It took perspective to see the Detroit Pistons the way Bryan Burwell did in the late 1980s. The Bad Boys hip-checked the small of Larry Bird’s back, clotheslined Michael Jordan’s esophagus and tormented NBA commissioner David Stern with their bullying style of play.
The world hated the Pistons and the Pistons hated the world. The Bad Boys enthusiastically played the role of goons. Burwell, though, demanded that they explain themselves in a more nuanced and accurate narrative.
“You know how players have their go-to moves? We had our go-to answers,” says Isiah Thomas now, remembering Burwell trudging into the home locker room in Auburn Hills, Michigan, nearly 30 years ago and listening to their homogenized, rehearsed words before cornering them in private.

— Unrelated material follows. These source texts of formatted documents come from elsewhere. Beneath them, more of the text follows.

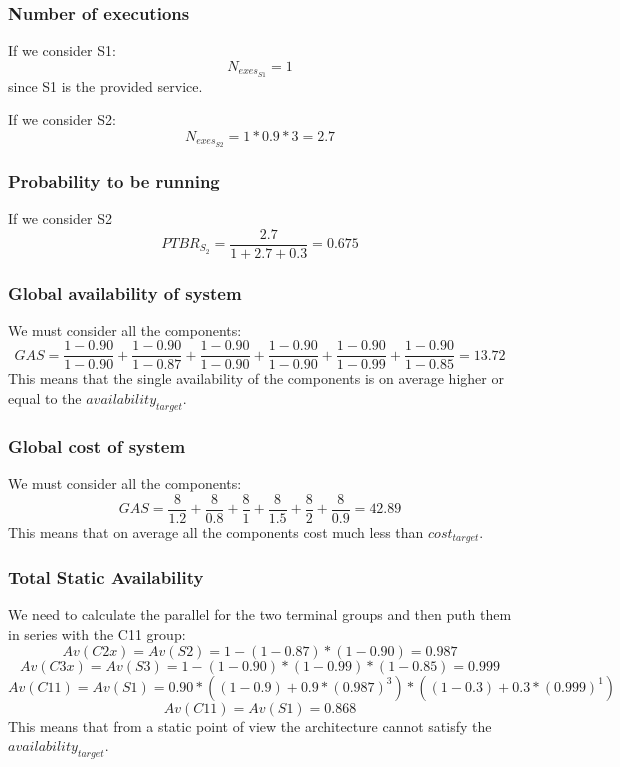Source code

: \subsubsection{Number of executions}
If we consider S1:
\[N_{exes_{S1}} = 1\]
since S1 is the provided service.

\noindent If we consider S2:
\[N_{exes_{S2}} = 1 * 0.9 * 3 = 2.7\]
\subsubsection{Probability to be running}
If we consider S2
\[PTBR_{S_2} = \frac{2.7}{1 + 2.7 + 0.3} = 0.675\]
\subsubsection{Global availability of system}
We must consider all the components:
\[GAS = \frac{1-0.90}{1-0.90} + \frac{1-0.90}{1-0.87} + \frac{1-0.90}{1-0.90} + \frac{1-0.90}{1-0.90} + \frac{1-0.90}{1-0.99} + \frac{1-0.90}{1-0.85} = 13.72\]
This means that the single availability of the components is on average higher or equal to the \emph{$availability_{target}$}.
\subsubsection{Global cost of system}
We must consider all the components:
\[GAS = \frac{8}{1.2} + \frac{8}{0.8} + \frac{8}{1} + \frac{8}{1.5} + \frac{8}{2} + \frac{8}{0.9} = 42.89\]
This means that on average all the components cost much less than \emph{$cost_{target}$}.
\subsubsection{Total Static Availability}
We need to calculate the parallel for the two terminal groups and then puth them in series with the C11 group:
\[Av(C2x) = Av(S2) = 1-(1-0.87)*(1-0.90) = 0.987\]
\[Av(C3x) = Av(S3) = 1-(1-0.90)*(1-0.99)*(1-0.85) = 0.999\]
\[Av(C11) = Av(S1) = 0.90 * ((1-0.9)+0.9*(0.987)^3)*((1-0.3) + 0.3*(0.999)^1)\]
\[Av(C11) = Av(S1) = 0.868\]
This means that from a static point of view the architecture cannot satisfy the \emph{$availability_{target}$}.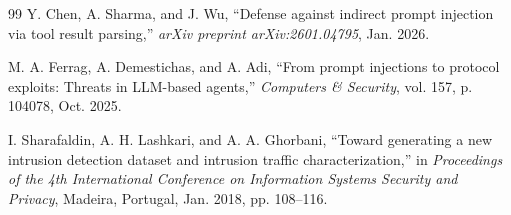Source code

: \documentclass[conference]{IEEEtran}
\begin{document}
\begin{thebibliography}{99}
Y. Chen, A. Sharma, and J. Wu, ``Defense against indirect prompt injection via tool result parsing,'' \textit{arXiv preprint arXiv:2601.04795}, Jan. 2026.

M. A. Ferrag, A. Demestichas, and A. Adi, ``From prompt injections to protocol exploits: Threats in LLM-based agents,'' \textit{Computers \& Security}, vol. 157, p. 104078, Oct. 2025.

I. Sharafaldin, A. H. Lashkari, and A. A. Ghorbani, ``Toward generating a new intrusion detection dataset and intrusion traffic characterization,'' in \textit{Proceedings of the 4th International Conference on Information Systems Security and Privacy}, Madeira, Portugal, Jan. 2018, pp. 108--116.

\end{thebibliography}
\end{document}
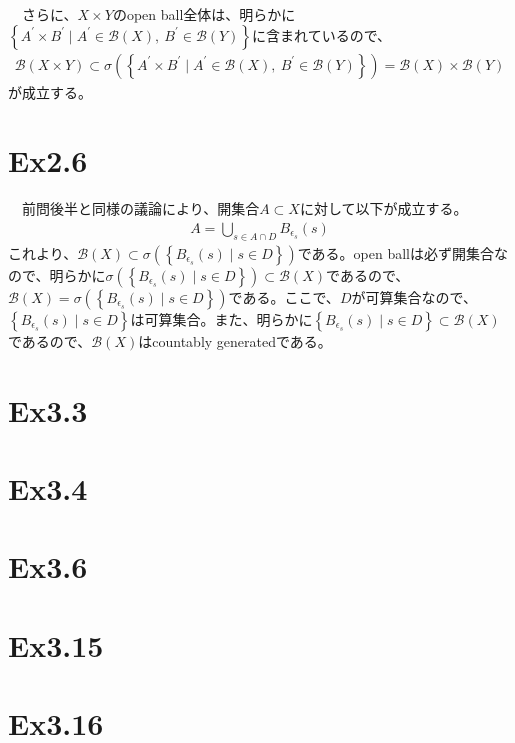 \documentclass{article}
\begin{document}
　さらに、$X\times Y$のopen ball全体は、明らかに$\left\{ A^{'} \times B^{'} \mid A^{'} \in \mathcal{B}(X),\ B^{'} \in \mathcal{B}(Y) \right\}$に含まれているので、
\begin{align*}
	\mathcal{B}(X\times Y) \subset \sigma\left( \left\{ A^{'} \times B^{'} \mid A^{'} \in \mathcal{B}(X),\ B^{'} \in \mathcal{B}(Y) \right\} \right) = \mathcal{B}(X)\times\mathcal{B}(Y)
\end{align*}
が成立する。

\section{Ex2.6}
　前問後半と同様の議論により、開集合$A\subset X$に対して以下が成立する。
\begin{align*}
	A = \bigcup_{s\in A\cap D} B_{\epsilon_s}(s)
\end{align*}
これより、$\mathcal{B}(X)\subset \sigma\left( \left\{ B_{\epsilon_s}(s)\mid s\in D \right\} \right)$である。open ballは必ず開集合なので、明らかに$\sigma\left( \left\{ B_{\epsilon_s}(s)\mid s\in D \right\} \right) \subset \mathcal{B}(X)$であるので、$\mathcal{B}(X) = \sigma\left( \left\{ B_{\epsilon_s}(s)\mid s\in D \right\} \right)$である。ここで、$D$が可算集合なので、$\left\{ B_{\epsilon_s}(s)\mid s\in D \right\}$は可算集合。また、明らかに$\left\{ B_{\epsilon_s}(s)\mid s\in D \right\} \subset \mathcal{B}(X)$であるので、$\mathcal{B}(X)$はcountably generatedである。


\section{Ex3.3}

\section{Ex3.4}

\section{Ex3.6}

\section{Ex3.15}

\section{Ex3.16}
\end{document}
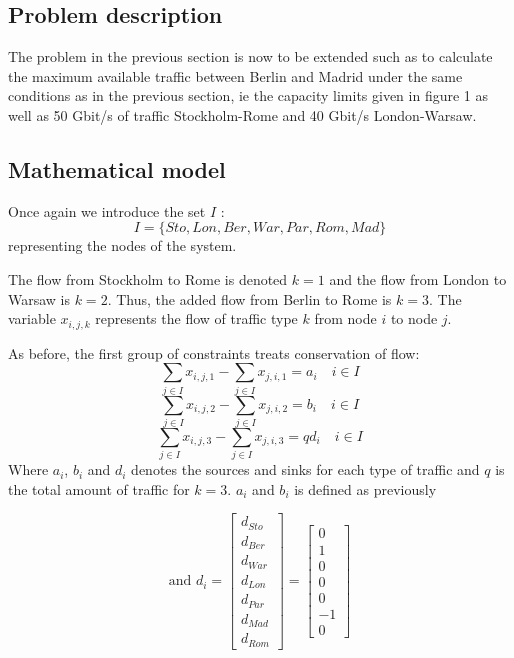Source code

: \subsection{Problem description}

The problem in the previous section is now to be extended such as to calculate the maximum  available traffic between Berlin and Madrid under the same conditions as in the previous section, ie the capacity limits given in figure 1 as well as 50 Gbit/s of traffic Stockholm-Rome and 40 Gbit/s London-Warsaw. 

\subsection{Mathematical model}
Once again we introduce the set $I$ :
$$I = \{ Sto,Lon,Ber,War,Par,Rom,Mad\}$$
representing the nodes of the system.

The flow from Stockholm to Rome is denoted $k=1$ and the flow from London to Warsaw is $k=2$. Thus, the added flow from Berlin to Rome is $k=3$. The variable $x_{i,j,k}$ represents the flow of traffic type $k$ from node $i$ to node $j$.

As before, the first  group of constraints treats conservation of flow:
$$\sum\limits_{j \in I} x_{i,j,1} - \sum\limits_{j \in I} x_{j,i,1} = a_{i} \quad i \in I$$
$$\sum\limits_{j \in I} x_{i,j,2} - \sum\limits_{j \in I} x_{j,i,2} = b_{i} \quad i \in I$$
$$\sum\limits_{j \in I} x_{i,j,3} - \sum\limits_{j \in I} x_{j,i,3} = q d_{i} \quad i \in I$$
Where $a_i$, $b_i$ and $d_i$ denotes the sources and sinks for each type of traffic and $q$ is the total amount of traffic for $k=3$. $a_i$ and $b_i$ is defined as previously

$$
\text{and } d_{i} = 
 \begin{bmatrix}
  d_{Sto}\\
  d_{Ber}\\
  d_{War}\\
  d_{Lon}\\
  d_{Par}\\
  d_{Mad}\\
  d_{Rom}
 \end{bmatrix} =
 \begin{bmatrix}
  0\\
  1\\
  0\\
  0\\
  0\\
  -1\\
  0
 \end{bmatrix}
$$



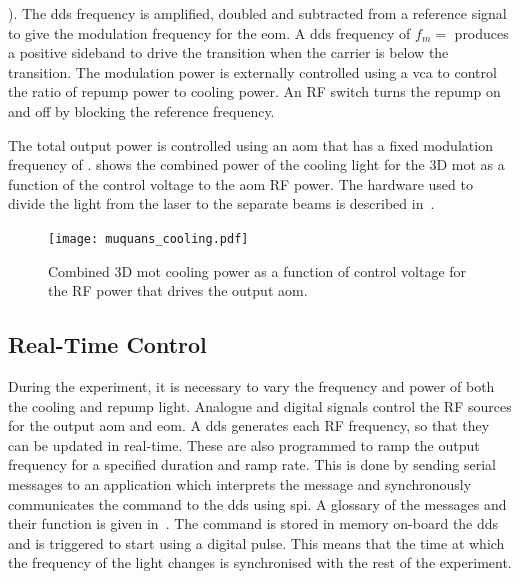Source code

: ). The \ac{dds} frequency is amplified, doubled and subtracted
from a  reference signal to give the
modulation frequency for the \ac{eom}. A \ac{dds} frequency of $f_m
=$ produces a positive sideband to drive the
 transition when the carrier is  below
the  transition. The modulation power is externally controlled using a \ac{vca} to control the ratio of
repump power to cooling power. An RF switch turns the repump on and off by blocking the reference frequency. 
\par\noindent 
The total output power is controlled using an
\ac{aom} that has a fixed modulation frequency of
.  shows
the combined power of the cooling light for the 3D \ac{mot} as a
function of the control voltage to the \ac{aom}
RF power. The hardware used to divide the light from the laser to the
separate beams is described in~.
\begin{figure}[htpb]
  \centering
  \texttt{[image: muquans\_cooling.pdf]}
  \caption[Cooling power vs. \ac{aom} control voltage.]{Combined
  3D \ac{mot} cooling power as a function of control voltage for the
  RF power that drives the
\Muquans output \ac{aom}.}
  \label{fig:muquans_cooling}
\end{figure}
\subsection{Real-Time Control} \label{subsec:muquans_comm}
During the experiment, it is necessary to vary the frequency and power
of both
the cooling and repump light.
Analogue and digital signals control the RF sources for the output
\ac{aom} and
\ac{eom}. A \ac{dds} generates each RF frequency, so that they can be
updated in real-time.
These are also
programmed to ramp the output frequency for a specified duration and
ramp rate. This is done by sending serial messages to an
application which interprets the message and synchronously communicates the command to the \ac{dds} using
\ac{spi}. A glossary of the messages and their function is given
in~. The command is stored in memory
on-board the \ac{dds} and
is triggered to start using a digital pulse. This means that the time at
which the frequency of the light changes is synchronised with the rest
of the experiment. 
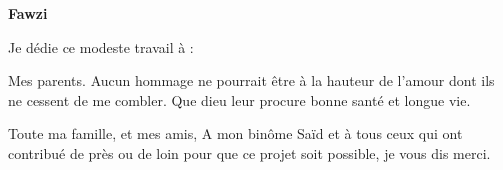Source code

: \begin{center}
    \Large
    \textbf{Fawzi}
\end{center}

\vspace{1cm}

Je dédie ce modeste travail à :

Mes parents. Aucun hommage ne pourrait être à la hauteur de l’amour dont ils ne cessent de me combler. Que dieu leur procure bonne santé et longue vie.

Toute ma famille, et mes amis, A mon binôme Saïd et à tous ceux qui ont contribué de près ou de loin pour que ce projet soit possible, je vous dis merci.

“He was journalistic enough to ask something more insightful,” Thomas continued, “but he was also street enough to say, ‘Come on, man, you know that’s BS. Give me the real answer.’ He wasn’t trying to make a career off us; Burwell got us …
“Man, I still can’t believe he’s gone.”
He died on Dec. 4, 2014 — two years ago this week – after a swift fight with melanoma. Fiercely private about his illness, he kept his diagnosis from almost everyone but immediate family and a few friends. Told his condition was terminal in late September 2014, he died in less than 10 weeks.
He was 59. Beyond his wife of 30 years, Dawnn, and his daughter Victoria, he is survived by the press box.
Burwell was, quite simply, one of the seminal contributors to black sports journalism. He worked at eight newspapers, from New York’s Newsday to the Detroit News to USA Today to his final 12 years at the St. Louis Post-Dispatch, while pioneering the balancing act of sports writer and multimedia personality.
Blessed with a distinctive baritone, he perfectly enunciated Every. Single. Word, while holding gigs at Real Sports, Inside The NFL, on TNT as a sideline reporter and The Sporting News. He couldn’t sing, but that broadcast baritone made him the Barry White of sports writing.

Bryan Burwell while on staff of the New York Daily News.
NY Daily News via Getty Images
“He had this way of talking, this very slow, deliberate and detailed way of saying things,” remembered J.A. Adande, a Burwell protégé who became good friends with his colleague while a columnist at the Los Angeles Times and later ESPN. “But it was never condescending. It was like they tell you in broadcasting: Explain like you’re feeding a baby. Bryan fed the baby.”
Burwell approached issues of race and class head-on and mentored an entire generation of young journalists, many of whom needed to see someone who looked liked them rise to the pinnacle of their profession.
He reached it in 1992, when USA Today plucked him from Detroit to be its top sports columnist. At the time, before the internet, before ESPN launched a website, newspapers still were king. Burwell’s voice resonated loudest and farthest. USA Today had more than 2 million Monday-through-Friday subscribers and readers across the globe. He held the job for five years.
“My husband was quite ambitious,” Dawnn Burwell said. “He wanted it bad. As a matter of fact, when he proposed to me, he said, ‘I’m going to be somebody. I’m going to be famous.’ Nobody had ever stepped to me like that.”
A voice we needed to hear
“Anytime you saw a face of color then, it felt like a voice in the wilderness,” recalled Bryant Gumbel. “Bryan Burwell was simply one of those voices we needed to hear — a face we needed to see — in an era when there weren’t many African-Americans with jobs in this industry, much less platforms.”
Part of a high-profile group of black writers who helped desegregate American sports media rooms in the late 1970s and ’80s, Burwell, Ralph Wiley, William Rhoden, Roy Johnson and Michael Wilbon knocked down the doors that Stephen A. Smith, Stuart Scott, Michael Smith and others walked through to prominence.
“I came up in the golden age of black sportswriters,” Burwell told Michael Tillery in 2007 for his Starting Five blog. “… My concern is that we need to keep that level of sophisticated thinking, writing and seeing issues. We need to keep that going. We need another generation of brothas with those insights …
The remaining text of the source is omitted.